Metrics

Metrics for all nodes is aggregated using /metrics/v2/values or /prometheus/v1/values.

Example getting a metric value from using the prometheus endpoint:

$ curl -s http://ENDPOINT/prometheus/v1/values/?consumer=vespa | \
  grep "vds.idealstate.merge_bucket.pending.average" | egrep -v 'HELP|TYPE'

Example getting a metric value using /metrics/v2/values:

$ curl ENDPOINT/metrics/v2/values | \
  jq -r -c '
    .nodes[] |
    .hostname as $h |
    .services[].metrics[] |
    select(.values."content.proton.documentdb.documents.total.last") |
    [$h, .dimensions.documenttype, .values."content.proton.documentdb.documents.total.last"] |
    @tsv'

node9.vespanet	music	0
node8.vespanet	music	0

Aggregating metrics

Metrics in Vespa are generated from services running on the individual nodes, and in many cases have many recordings per metric, from within each node, with unique tag / dimension combinations.

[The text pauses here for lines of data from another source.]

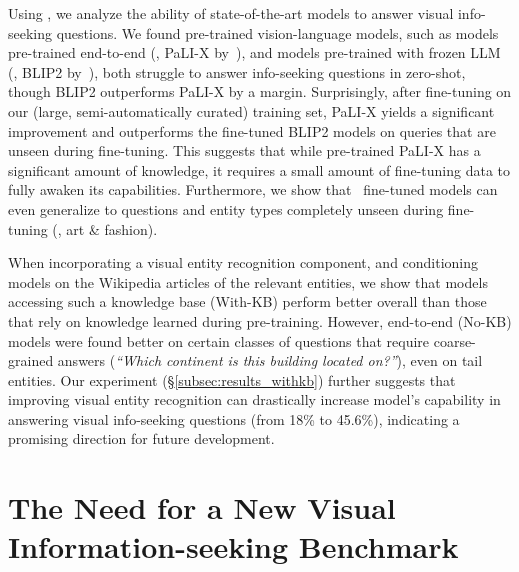 \documentclass[11pt]{article}
\begin{document}
Using \infoseek, we analyze the ability of state-of-the-art models to answer visual info-seeking questions. We found pre-trained vision-language models, such as models pre-trained end-to-end (\eg, PaLI-X by~\citeauthor{chen2023pali}), and models pre-trained with frozen LLM (\eg, BLIP2 by~\citeauthor{li2023blip}), both struggle to answer info-seeking questions in zero-shot, though BLIP2 outperforms PaLI-X by a margin. 
Surprisingly, after fine-tuning on our (large, semi-automatically curated) training set, PaLI-X yields a significant improvement and outperforms the fine-tuned BLIP2 models on queries that are unseen during fine-tuning. This suggests that while pre-trained PaLI-X has a significant amount of knowledge, it requires a small amount of fine-tuning data to fully awaken its capabilities.
Furthermore, we show that \infoseek~fine-tuned models can even generalize to questions and entity types completely unseen during fine-tuning (\eg, art \& fashion).

When incorporating a visual entity recognition component, and conditioning models on the Wikipedia articles of the relevant entities, we show that models accessing such a knowledge base (With-KB) perform better overall than those that rely on knowledge learned during pre-training. However, end-to-end (No-KB) models were found better on certain classes of questions that require coarse-grained answers ({\em ``Which continent is this building located on?''}), even on tail entities. Our experiment (\S \ref{subsec:results_withkb}) further suggests that improving visual entity recognition can drastically increase model's capability in answering visual info-seeking questions (from 18\% to 45.6\%), indicating a promising direction for future development. 
 
\section{The Need for a New Visual Information-seeking Benchmark}
\label{sec:formulation}
\end{document}
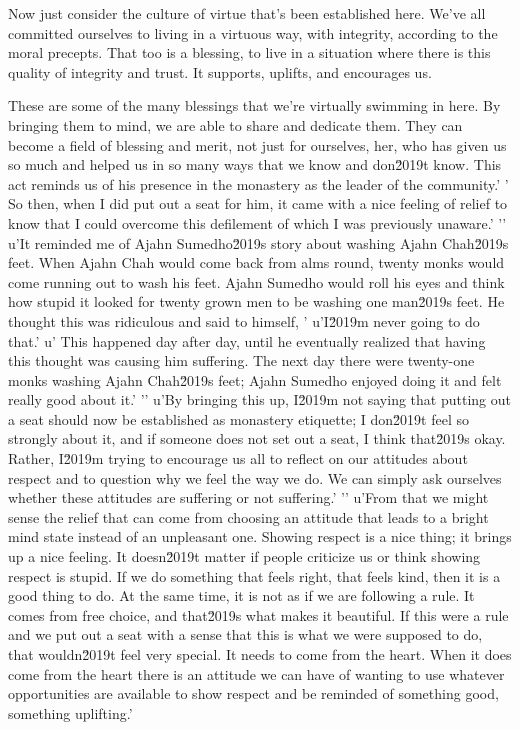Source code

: Now just consider the culture of virtue that's been established here. 
We've all committed ourselves to living in a virtuous way, with 
integrity, according to the moral precepts. That too is a blessing, to 
live in a situation where there is this quality of integrity and trust. 
It supports, uplifts, and encourages us.

These are some of the many blessings that we're virtually swimming in 
here. By bringing them to mind, we are able to share and dedicate them. 
They can become a field of blessing and merit, not just for ourselves, 
her, who has given us so much and helped us in so many ways that we know and don\u2019t know. This act reminds us of his presence in the monastery as the leader of the community.'
' So then, when I did put out a seat for him, it came with a nice feeling of relief to know that I could overcome this defilement of which I was previously unaware.'
'\n'
u'It reminded me of Ajahn Sumedho\u2019s story about washing Ajahn Chah\u2019s feet. When Ajahn Chah would come back from alms round, twenty monks would come running out to wash his feet. Ajahn Sumedho would roll his eyes and think how stupid it looked for twenty grown men to be washing one man\u2019s feet. He thought this was ridiculous and said to himself, '
u'I\u2019m never going to do that.'
u' This happened day after day, until he eventually realized that having this thought was causing him suffering. The next day there were twenty-one monks washing Ajahn Chah\u2019s feet; Ajahn Sumedho enjoyed doing it and felt really good about it.'
'\n'
u'By bringing this up, I\u2019m not saying that putting out a seat should now be established as monastery etiquette; I don\u2019t feel so strongly about it, and if someone does not set out a seat, I think that\u2019s okay. Rather, I\u2019m trying to encourage us all to reflect on our attitudes about respect and to question why we feel the way we do. We can simply ask ourselves whether these attitudes are suffering or not suffering.'
'\n'
u'From that we might sense the relief that can come from choosing an attitude that leads to a bright mind state instead of an unpleasant one. Showing respect is a nice thing; it brings up a nice feeling. It doesn\u2019t matter if people criticize us or think showing respect is stupid. If we do something that feels right, that feels kind, then it is a good thing to do. At the same time, it is not as if we are following a rule. It comes from free choice, and that\u2019s what makes it beautiful. If this were a rule and we put out a seat with a sense that this is what we were supposed to do, that wouldn\u2019t feel very special. It needs to come from the heart. When it does come from the heart there is an attitude we can have of wanting to use whatever opportunities are available to show respect and be reminded of something good, something uplifting.'
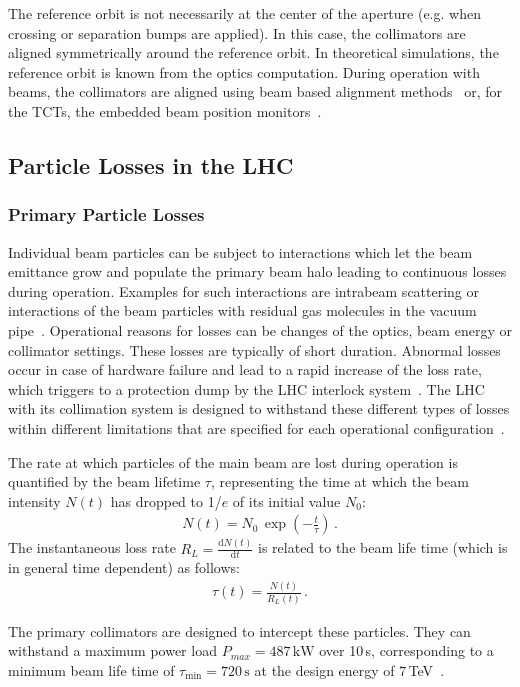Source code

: The reference orbit is not necessarily at the center of the aperture (e.g. when crossing or separation bumps are applied). In this case, the collimators are aligned symmetrically around the reference orbit. In theoretical simulations, the reference orbit is known from the optics computation. During operation with beams, the collimators are aligned using beam based alignment methods~\cite{ipac2011:thpz034} or, for the TCTs, the embedded beam position monitors~\cite{accnote:150028}.



%
\subsection{Particle Losses in the LHC}
%
\subsubsection{Primary Particle Losses}
%
Individual beam particles can be subject to interactions which let the beam emittance grow and populate the primary beam halo leading to continuous losses during operation. Examples for such interactions are intrabeam scattering or interactions of the beam particles with residual gas molecules in the vacuum pipe~\cite{}. Operational reasons for losses can be changes of the optics, beam energy or collimator settings. These losses are typically of short duration. Abnormal losses occur in case of hardware failure and lead to a rapid increase of the loss rate, which triggers to a protection dump by the LHC interlock system~\citedr. The LHC with its collimation system is designed to withstand these different types of losses within different limitations that are specified for each operational configuration~\citedr.

The rate at which particles of the main beam are lost during operation is quantified by the beam lifetime $\tau$, representing the time at which the beam intensity $N(t)$ has dropped to 1/$e$ of its initial value $N_0$:
%
\begin{align}
   N(t) = N_0 \, \exp \left( - \frac{t}{\tau} \right) \, .
\end{align}
%
The instantaneous loss rate $R_L = \frac{\mathrm{d} N(t)}{\mathrm{d}t}$ is related to the beam life time (which is in general time dependent) as follows:
%
\begin{align}
  \tau(t) = \frac{N(t)}{R_L(t)} \, . \label{eq:taudef}
\end{align}
%


The primary collimators are designed to intercept these particles. They can withstand a maximum power load $P_{max}= 487\,\text{kW}$ over 10$\,$s, corresponding to a minimum beam life time of $\tau_\text{min}=720\,\text{s}$ at the design energy of $7\,$TeV~\cite{EPAC02:TUAGB01}. 

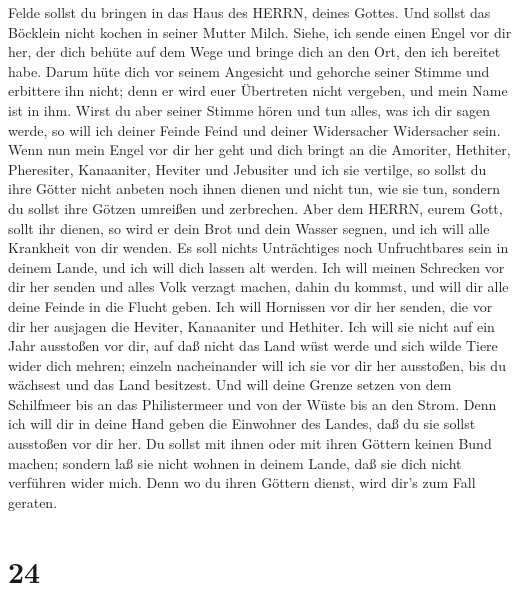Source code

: Felde sollst du bringen in das Haus des HERRN, deines Gottes. Und sollst
das Böcklein nicht kochen in seiner Mutter Milch.  Siehe,
ich sende einen Engel vor dir her, der dich behüte auf dem Wege und
bringe dich an den Ort, den ich bereitet habe.  Darum hüte
dich vor seinem Angesicht und gehorche seiner Stimme und erbittere ihn
nicht; denn er wird euer Übertreten nicht vergeben, und mein Name ist in
ihm.  Wirst du aber seiner Stimme hören und tun alles, was
ich dir sagen werde, so will ich deiner Feinde Feind und deiner
Widersacher Widersacher sein.  Wenn nun mein Engel vor dir
her geht und dich bringt an die Amoriter, Hethiter, Pheresiter,
Kanaaniter, Heviter und Jebusiter und ich sie vertilge,  so
sollst du ihre Götter nicht anbeten noch ihnen dienen und nicht tun, wie
sie tun, sondern du sollst ihre Götzen umreißen und zerbrechen.
 Aber dem HERRN, eurem Gott, sollt ihr dienen, so wird er
dein Brot und dein Wasser segnen, und ich will alle Krankheit von dir
wenden.  Es soll nichts Unträchtiges noch Unfruchtbares
sein in deinem Lande, und ich will dich lassen alt werden. 
Ich will meinen Schrecken vor dir her senden und alles Volk verzagt
machen, dahin du kommst, und will dir alle deine Feinde in die Flucht
geben.  Ich will Hornissen vor dir her senden, die vor dir
her ausjagen die Heviter, Kanaaniter und Hethiter.  Ich
will sie nicht auf ein Jahr ausstoßen vor dir, auf daß nicht das Land
wüst werde und sich wilde Tiere wider dich mehren;  einzeln
nacheinander will ich sie vor dir her ausstoßen, bis du wächsest und das
Land besitzest.  Und will deine Grenze setzen von dem
Schilfmeer bis an das Philistermeer und von der Wüste bis an den Strom.
Denn ich will dir in deine Hand geben die Einwohner des Landes, daß du
sie sollst ausstoßen vor dir her.  Du sollst mit ihnen oder
mit ihren Göttern keinen Bund machen;  sondern laß sie
nicht wohnen in deinem Lande, daß sie dich nicht verführen wider mich.
Denn wo du ihren Göttern dienst, wird dir's zum Fall geraten.

\hypertarget{section-23}{%
\section{24}\label{section-23}}

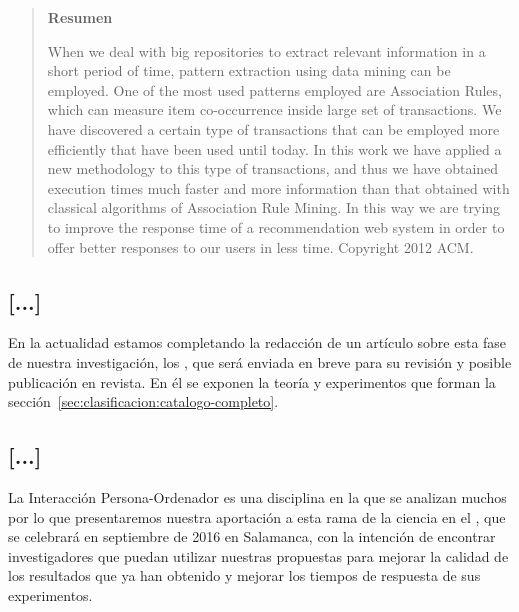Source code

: \begin{quotation}
	\noindent\textbf{Resumen}

	\nopagebreak When we deal with big repositories to extract relevant information in a short period of time, pattern extraction using data mining can be employed. One of the most used patterns employed are Association Rules, which can measure item co-occurrence inside large set of transactions. We have discovered a certain type of transactions that can be employed more efficiently that have been used until today. In this work we have applied a new methodology to this type of transactions, and thus we have obtained execution times much faster and more information than that obtained with classical algorithms of Association Rule Mining. In this way we are trying to improve the response time of a recommendation web system in order to offer better responses to our users in less time. Copyright 2012 ACM.
\end{quotation}








\subsection*{[...]}
\label{sec:clasificacion:publicaciones:articulo}
En la actualidad estamos completando la redacción de un artículo sobre esta fase de nuestra investigación, los \CCs, que será enviada en breve para su revisión y posible publicación en revista. En él se exponen la teoría y experimentos que forman la sección~\ref{sec:clasificacion:catalogo-completo}.




\subsection*{[...]}
\label{sec:clasificacion:publicaciones:interaccion-2016}
La Interacción Persona-Ordenador es una disciplina en la que se analizan muchos \catalogos por lo que presentaremos nuestra aportación a esta rama de la ciencia en el , que se celebrará en septiembre de 2016 en Salamanca, con la intención de encontrar investigadores que puedan utilizar nuestras propuestas para mejorar la calidad de los resultados que ya han obtenido y mejorar los tiempos de respuesta de sus experimentos.

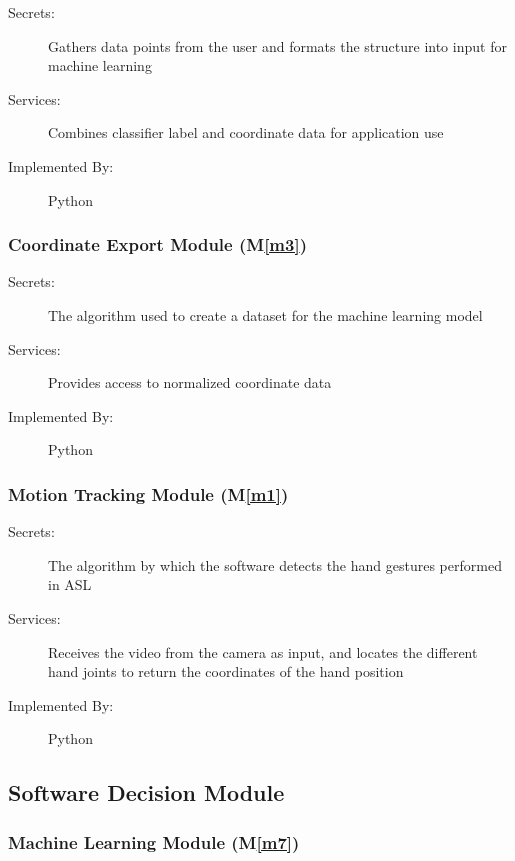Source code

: \documentclass[12pt, titlepage]{article}
\newcommand{\mref}[1]{M\ref{#1}}
\begin{document}
\begin{description}
  \item[Secrets:] Gathers data points from the user and formats the structure into input for machine learning
  \item[Services:] Combines classifier label and coordinate data for application use
  \item[Implemented By:] Python
  \end{description}
  


\subsubsection{Coordinate Export Module (\mref{m3})}
\begin{description}
  \item[Secrets:] The algorithm used to create a dataset for the machine learning model
  \item[Services:] Provides access to normalized coordinate data
  \item[Implemented By:] Python
  \end{description}
  


\subsubsection{Motion Tracking Module (\mref{m1})}

\begin{description}
  \item[Secrets:] The algorithm by which the software detects the hand gestures performed in ASL
  \item[Services:] Receives the video from the camera as input, and locates the different hand joints to return the coordinates of the hand position
  \item[Implemented By:] Python
  \end{description}
  


\subsection{Software Decision Module}

\subsubsection{Machine Learning Module (\mref{m7})}
\end{document}
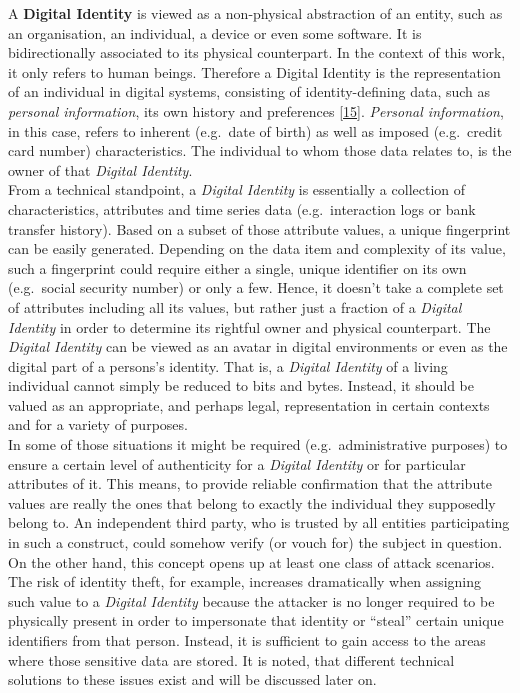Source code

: \documentclass[12pt,english,a4paper,titlepage,cleardoublepage=empty,dottedtoc]{report}
\begin{document}
A \textbf{\protect\hypertarget{def--digital-identity}{}{Digital
Identity}} is viewed as a non-physical abstraction of an entity, such as
an organisation, an individual, a device or even some software. It is
bidirectionally associated to its physical counterpart. In the context
of this work, it only refers to human beings. Therefore a Digital
Identity is the representation of an individual in digital systems,
consisting of identity-defining data, such as \emph{personal
information}, its own history and preferences
{[}\protect\hyperlink{ref-whitepaper_2012_the-value-of-our-digital-identity_definition}{15}{]}.
\emph{Personal information}, in this case, refers to inherent (e.g.~date
of birth) as well as imposed (e.g.~credit card number) characteristics.
The individual to whom those data relates to, is the owner of that
\emph{Digital Identity}.\\
From a technical standpoint, a \emph{Digital Identity} is essentially a
collection of characteristics, attributes and time series data
(e.g.~interaction logs or bank transfer history). Based on a subset of
those attribute values, a unique fingerprint can be easily generated.
Depending on the data item and complexity of its value, such a
fingerprint could require either a single, unique identifier on its own
(e.g.~social security number) or only a few. Hence, it doesn't take a
complete set of attributes including all its values, but rather just a
fraction of a \emph{Digital Identity} in order to determine its rightful
owner and physical counterpart. The \emph{Digital Identity} can be
viewed as an avatar in digital environments or even as the digital part
of a persons's identity. That is, a \emph{Digital Identity} of a living
individual cannot simply be reduced to bits and bytes. Instead, it
should be valued as an appropriate, and perhaps legal, representation in
certain contexts and for a variety of purposes.\\
In some of those situations it might be required (e.g.~administrative
purposes) to ensure a certain level of authenticity for a \emph{Digital
Identity} or for particular attributes of it. This means, to provide
reliable confirmation that the attribute values are really the ones that
belong to exactly the individual they supposedly belong to. An
independent third party, who is trusted by all entities participating in
such a construct, could somehow verify (or vouch for) the subject in
question. On the other hand, this concept opens up at least one class of
attack scenarios. The risk of identity theft, for example, increases
dramatically when assigning such value to a \emph{Digital Identity}
because the attacker is no longer required to be physically present in
order to impersonate that identity or ``steal'' certain unique
identifiers from that person. Instead, it is sufficient to gain access
to the areas where those sensitive data are stored. It is noted, that
different technical solutions to these issues exist and will be
discussed later on.
\end{document}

These recordings need to be put together to contribute to the overall picture of how the system is behaving. If this is done the right way you will be able to “zoom out” to get the bigger picture, or to “zoom in” to see how things behave in more detail. This is very useful when looking into possible production issues. Unfortunately it is easy to combine metrics the wrong way, resulting in potentially significantly distorted graphs.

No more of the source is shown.